During his Facts First interview, Ocampo recalled how he initially brushed off troll attacks that only apparently followed templates. But he said newer comments were getting more personal, with explicit references to his written works and even his being a Benedictine monk.
"Iyon ang sinasabi ko lagi pag nagsusulat o nagle-lecture ako. I use energy to generate life," Ocampo said on Facts First. "They (trolls) use energy to generate heat."
Despite trying his hardest to not feed the trolls, even resorting to outright blocking them, Ocampo said the attacks were still deeply affecting him, so much so that he thought of deactivating his page.
But his friends and colleagues, he said, reminded him that that would mean leaving his tens of thousands of supporters in the air.
"Sabi ko, 'Sige na nga, pagtiyagaan natin,'" he said, noting there's comfort in knowing there are people rallying behind him. "Pero ngayon, talagang tumitindi ang trolls."
From time to time, Ocampo makes sure to respond to eyebrow-raising comments in his page, whether they're trolling or merely ill-informed. He even throws shade when acknowledging comments that are supportive of him.
Aside from addressing trolls, Ocampo has also pushed back online against red-tagging.

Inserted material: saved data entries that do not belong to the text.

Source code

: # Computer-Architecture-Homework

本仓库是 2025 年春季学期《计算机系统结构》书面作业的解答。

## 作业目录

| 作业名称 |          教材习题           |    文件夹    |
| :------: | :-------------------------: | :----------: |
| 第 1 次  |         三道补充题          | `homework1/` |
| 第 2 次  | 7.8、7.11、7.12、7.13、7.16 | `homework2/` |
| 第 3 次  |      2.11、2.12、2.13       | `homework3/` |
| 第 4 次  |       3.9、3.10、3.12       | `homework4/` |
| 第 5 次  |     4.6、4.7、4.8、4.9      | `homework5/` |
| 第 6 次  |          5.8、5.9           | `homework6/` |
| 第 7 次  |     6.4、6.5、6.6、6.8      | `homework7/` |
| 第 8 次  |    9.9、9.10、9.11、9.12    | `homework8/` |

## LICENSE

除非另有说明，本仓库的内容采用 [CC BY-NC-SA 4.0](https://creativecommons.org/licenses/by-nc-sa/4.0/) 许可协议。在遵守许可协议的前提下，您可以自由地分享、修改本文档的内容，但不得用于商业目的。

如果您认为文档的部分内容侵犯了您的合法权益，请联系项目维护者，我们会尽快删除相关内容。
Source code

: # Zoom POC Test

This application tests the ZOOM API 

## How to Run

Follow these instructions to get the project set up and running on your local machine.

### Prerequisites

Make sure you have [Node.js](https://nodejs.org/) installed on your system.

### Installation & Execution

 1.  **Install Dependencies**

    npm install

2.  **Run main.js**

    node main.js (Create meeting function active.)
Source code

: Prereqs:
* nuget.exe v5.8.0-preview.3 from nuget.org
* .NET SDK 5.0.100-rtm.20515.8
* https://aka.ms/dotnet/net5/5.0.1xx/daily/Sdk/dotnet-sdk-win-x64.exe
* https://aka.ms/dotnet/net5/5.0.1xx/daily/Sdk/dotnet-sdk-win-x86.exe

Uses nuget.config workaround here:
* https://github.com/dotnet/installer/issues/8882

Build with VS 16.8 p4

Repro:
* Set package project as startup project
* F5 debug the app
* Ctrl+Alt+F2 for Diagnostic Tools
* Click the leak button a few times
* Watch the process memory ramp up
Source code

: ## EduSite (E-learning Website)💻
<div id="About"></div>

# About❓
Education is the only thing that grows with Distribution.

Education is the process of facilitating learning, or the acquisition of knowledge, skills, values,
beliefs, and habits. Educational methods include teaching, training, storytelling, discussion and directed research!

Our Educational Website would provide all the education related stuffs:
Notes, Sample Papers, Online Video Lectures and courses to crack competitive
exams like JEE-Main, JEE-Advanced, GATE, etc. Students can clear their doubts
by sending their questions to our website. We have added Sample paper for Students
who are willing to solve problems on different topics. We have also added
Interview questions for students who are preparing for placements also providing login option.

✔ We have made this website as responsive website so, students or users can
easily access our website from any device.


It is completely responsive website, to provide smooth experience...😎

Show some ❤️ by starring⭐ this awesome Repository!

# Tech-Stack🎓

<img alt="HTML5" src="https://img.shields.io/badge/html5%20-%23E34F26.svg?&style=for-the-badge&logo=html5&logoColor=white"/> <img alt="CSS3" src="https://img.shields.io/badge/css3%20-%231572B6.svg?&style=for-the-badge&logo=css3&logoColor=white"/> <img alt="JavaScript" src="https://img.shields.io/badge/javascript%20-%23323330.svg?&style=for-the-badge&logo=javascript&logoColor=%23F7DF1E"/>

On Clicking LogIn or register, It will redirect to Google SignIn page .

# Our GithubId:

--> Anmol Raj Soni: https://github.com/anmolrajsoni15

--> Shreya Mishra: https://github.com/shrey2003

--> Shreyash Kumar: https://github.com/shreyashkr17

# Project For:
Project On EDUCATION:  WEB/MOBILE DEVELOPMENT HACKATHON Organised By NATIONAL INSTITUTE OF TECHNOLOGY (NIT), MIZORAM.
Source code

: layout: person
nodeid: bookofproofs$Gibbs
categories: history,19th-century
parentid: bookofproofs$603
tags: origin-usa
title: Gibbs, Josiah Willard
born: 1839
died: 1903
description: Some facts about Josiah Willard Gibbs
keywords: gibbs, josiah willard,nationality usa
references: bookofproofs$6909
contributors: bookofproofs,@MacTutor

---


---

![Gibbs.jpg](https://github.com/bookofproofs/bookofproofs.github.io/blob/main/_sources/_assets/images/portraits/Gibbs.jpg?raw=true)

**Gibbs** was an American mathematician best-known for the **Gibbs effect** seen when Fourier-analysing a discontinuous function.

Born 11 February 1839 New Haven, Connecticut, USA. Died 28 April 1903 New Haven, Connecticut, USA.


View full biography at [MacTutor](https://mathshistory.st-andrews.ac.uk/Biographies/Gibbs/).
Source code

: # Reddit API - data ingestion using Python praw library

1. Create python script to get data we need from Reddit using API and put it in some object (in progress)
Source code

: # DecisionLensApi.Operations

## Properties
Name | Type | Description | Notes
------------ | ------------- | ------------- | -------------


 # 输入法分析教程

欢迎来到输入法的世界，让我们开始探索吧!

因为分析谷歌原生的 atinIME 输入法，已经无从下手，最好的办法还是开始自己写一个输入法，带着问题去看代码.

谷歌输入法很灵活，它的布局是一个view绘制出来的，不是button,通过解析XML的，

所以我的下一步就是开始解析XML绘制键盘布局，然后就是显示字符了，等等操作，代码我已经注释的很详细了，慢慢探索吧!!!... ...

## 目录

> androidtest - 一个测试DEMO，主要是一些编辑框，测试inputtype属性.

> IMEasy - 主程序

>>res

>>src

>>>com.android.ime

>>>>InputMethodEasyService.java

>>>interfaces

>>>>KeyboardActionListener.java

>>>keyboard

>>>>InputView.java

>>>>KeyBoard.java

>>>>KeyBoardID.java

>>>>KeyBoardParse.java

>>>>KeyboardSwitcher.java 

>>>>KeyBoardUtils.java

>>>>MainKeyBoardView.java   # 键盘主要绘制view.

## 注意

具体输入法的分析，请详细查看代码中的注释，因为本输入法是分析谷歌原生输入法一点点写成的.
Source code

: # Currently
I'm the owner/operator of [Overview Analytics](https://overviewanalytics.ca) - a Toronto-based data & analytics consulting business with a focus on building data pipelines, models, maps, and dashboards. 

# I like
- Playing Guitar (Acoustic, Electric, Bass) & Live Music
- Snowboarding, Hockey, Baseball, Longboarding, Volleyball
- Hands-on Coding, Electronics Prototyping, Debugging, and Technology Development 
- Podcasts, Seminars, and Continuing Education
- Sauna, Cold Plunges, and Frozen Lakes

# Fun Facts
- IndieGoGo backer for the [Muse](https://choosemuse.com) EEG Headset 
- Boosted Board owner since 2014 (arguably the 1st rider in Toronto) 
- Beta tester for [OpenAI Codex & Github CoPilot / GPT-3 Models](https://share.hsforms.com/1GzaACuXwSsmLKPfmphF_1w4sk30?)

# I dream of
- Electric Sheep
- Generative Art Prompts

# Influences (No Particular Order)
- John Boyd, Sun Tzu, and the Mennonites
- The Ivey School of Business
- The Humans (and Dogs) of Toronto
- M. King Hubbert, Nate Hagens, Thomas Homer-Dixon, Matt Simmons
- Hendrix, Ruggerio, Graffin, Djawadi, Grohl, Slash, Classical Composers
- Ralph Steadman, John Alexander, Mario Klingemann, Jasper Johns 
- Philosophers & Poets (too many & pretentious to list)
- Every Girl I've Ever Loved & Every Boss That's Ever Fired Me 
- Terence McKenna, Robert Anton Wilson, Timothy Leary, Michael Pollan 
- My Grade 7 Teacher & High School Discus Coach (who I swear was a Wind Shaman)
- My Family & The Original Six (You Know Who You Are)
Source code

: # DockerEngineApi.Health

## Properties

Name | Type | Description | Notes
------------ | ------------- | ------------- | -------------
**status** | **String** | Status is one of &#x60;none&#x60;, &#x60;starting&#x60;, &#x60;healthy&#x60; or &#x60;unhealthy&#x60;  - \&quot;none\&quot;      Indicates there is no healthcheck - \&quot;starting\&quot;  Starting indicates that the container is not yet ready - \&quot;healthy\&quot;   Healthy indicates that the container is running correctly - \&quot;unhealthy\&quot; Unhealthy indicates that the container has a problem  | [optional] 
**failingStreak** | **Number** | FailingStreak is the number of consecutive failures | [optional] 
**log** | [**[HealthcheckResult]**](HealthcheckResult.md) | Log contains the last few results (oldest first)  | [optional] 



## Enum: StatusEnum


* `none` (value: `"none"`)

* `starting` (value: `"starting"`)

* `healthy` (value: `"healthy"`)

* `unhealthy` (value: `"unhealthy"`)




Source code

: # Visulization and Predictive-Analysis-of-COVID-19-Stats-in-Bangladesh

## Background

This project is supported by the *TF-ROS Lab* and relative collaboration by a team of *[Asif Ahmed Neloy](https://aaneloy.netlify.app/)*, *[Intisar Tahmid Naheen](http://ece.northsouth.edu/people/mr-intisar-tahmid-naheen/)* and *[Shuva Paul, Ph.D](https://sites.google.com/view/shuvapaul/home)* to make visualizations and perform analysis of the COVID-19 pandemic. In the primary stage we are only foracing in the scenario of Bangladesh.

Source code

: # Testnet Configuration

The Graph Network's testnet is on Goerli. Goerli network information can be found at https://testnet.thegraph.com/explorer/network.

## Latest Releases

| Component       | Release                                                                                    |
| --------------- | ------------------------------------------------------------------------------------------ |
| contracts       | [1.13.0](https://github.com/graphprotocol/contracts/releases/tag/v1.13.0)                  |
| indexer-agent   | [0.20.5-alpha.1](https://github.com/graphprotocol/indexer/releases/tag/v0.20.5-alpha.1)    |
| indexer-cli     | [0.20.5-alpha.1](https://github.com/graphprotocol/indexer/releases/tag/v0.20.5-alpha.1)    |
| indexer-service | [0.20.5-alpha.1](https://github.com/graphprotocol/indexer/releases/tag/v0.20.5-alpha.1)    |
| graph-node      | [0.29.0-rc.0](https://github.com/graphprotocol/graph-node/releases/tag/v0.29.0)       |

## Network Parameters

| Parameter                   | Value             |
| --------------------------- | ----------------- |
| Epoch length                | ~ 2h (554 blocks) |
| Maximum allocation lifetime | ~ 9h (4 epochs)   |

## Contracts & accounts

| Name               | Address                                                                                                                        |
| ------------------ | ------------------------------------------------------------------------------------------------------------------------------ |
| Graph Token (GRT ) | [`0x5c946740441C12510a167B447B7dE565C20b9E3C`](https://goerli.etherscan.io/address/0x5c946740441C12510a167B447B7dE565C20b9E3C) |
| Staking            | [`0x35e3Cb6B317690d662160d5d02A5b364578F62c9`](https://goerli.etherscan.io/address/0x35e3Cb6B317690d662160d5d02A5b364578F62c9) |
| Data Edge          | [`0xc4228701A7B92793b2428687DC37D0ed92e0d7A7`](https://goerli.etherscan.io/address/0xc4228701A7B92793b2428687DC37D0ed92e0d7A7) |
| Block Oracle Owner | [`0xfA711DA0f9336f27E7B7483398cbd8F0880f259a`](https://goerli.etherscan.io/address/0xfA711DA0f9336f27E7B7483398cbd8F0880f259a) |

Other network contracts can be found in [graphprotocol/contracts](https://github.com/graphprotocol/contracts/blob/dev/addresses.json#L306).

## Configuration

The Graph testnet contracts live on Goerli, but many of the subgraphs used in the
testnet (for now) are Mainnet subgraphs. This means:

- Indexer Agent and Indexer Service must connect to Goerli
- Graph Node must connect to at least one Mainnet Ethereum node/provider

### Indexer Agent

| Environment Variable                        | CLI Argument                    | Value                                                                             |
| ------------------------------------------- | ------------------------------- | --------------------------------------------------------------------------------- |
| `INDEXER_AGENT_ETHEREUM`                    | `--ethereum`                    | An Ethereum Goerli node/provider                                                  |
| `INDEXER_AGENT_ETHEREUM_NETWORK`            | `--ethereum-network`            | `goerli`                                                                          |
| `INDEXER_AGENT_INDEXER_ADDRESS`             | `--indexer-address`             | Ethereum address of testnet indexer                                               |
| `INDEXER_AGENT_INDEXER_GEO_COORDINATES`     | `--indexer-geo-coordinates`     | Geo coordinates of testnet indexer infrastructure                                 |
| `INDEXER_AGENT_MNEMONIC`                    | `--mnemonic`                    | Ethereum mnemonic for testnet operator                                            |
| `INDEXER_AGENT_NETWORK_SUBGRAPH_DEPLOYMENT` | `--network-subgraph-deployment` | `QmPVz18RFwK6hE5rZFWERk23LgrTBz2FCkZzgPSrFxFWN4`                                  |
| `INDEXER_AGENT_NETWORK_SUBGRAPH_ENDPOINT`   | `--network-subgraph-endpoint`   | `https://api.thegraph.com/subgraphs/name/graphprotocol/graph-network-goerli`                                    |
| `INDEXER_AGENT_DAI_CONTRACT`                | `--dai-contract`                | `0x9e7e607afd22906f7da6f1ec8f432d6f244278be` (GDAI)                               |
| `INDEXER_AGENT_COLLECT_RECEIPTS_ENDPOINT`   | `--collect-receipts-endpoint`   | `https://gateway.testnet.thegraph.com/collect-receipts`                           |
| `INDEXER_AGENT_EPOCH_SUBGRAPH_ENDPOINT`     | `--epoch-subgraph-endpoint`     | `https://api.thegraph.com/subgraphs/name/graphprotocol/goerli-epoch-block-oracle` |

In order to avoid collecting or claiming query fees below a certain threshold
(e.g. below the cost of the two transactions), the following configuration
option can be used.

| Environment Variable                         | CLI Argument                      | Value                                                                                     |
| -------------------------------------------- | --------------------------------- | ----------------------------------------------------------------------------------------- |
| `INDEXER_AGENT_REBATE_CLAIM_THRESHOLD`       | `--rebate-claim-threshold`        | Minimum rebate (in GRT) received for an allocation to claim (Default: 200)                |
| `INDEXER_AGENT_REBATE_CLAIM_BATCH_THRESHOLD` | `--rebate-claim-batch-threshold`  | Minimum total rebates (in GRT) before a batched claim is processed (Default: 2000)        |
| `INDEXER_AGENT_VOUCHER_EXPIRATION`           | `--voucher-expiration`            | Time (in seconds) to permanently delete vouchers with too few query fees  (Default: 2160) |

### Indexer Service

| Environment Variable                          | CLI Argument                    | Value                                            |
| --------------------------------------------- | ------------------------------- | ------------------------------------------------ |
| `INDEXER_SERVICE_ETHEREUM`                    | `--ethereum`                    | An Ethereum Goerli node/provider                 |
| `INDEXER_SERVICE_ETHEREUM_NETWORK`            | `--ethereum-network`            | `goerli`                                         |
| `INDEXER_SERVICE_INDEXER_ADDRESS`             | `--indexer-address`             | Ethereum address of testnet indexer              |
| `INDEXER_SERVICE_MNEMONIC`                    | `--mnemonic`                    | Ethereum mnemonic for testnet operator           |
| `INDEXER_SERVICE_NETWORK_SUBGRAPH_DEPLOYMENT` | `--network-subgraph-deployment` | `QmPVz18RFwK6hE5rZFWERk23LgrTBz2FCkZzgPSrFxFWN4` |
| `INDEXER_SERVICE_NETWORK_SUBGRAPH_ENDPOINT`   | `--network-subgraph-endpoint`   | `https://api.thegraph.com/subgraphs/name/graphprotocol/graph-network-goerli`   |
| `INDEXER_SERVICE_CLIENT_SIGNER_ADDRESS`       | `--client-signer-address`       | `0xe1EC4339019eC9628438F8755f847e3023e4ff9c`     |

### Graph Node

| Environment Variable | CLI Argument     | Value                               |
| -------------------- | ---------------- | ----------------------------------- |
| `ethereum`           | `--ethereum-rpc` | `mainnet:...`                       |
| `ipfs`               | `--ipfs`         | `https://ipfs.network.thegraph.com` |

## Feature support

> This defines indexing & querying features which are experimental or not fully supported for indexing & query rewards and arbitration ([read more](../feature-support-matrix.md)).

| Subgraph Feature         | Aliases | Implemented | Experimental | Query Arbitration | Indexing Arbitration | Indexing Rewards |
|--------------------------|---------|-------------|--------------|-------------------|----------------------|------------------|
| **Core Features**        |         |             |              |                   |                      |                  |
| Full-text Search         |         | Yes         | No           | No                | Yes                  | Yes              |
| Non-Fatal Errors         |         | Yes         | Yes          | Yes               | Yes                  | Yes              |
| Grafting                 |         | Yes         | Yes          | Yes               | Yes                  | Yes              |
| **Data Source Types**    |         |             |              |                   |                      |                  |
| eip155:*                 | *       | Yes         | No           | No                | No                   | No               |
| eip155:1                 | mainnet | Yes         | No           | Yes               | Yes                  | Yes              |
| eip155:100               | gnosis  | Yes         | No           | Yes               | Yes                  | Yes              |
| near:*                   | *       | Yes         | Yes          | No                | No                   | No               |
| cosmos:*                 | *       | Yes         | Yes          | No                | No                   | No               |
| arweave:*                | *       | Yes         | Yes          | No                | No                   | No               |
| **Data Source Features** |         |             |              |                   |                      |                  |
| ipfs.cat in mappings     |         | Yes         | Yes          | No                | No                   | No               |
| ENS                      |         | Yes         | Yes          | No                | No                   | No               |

In a post, he questioned why the government agency National Historical Commission of the Philippines, of which he's chairman, is being associated with the communist movement.
A Social Weather Stations survey conducted from Dec. 12 to 16, 2021, and published Feb. 25 found that 51% of 1,440 respondents find it difficult to spot "fake news" on television, radio, or social media. Some 67% of them, meanwhile, lamented that the problem of fake news on the internet is serious.
In 2018, Katie Harbath, Facebook’s Global Politics and Government Outreach director, called the Philippines as “patient zero” in the global war against disinformation.
"You push back not because it's Ambeth Ocampo," Ocampo said. "You push back because they're eroding our trust in history, truth, professionalism, expertise, academe."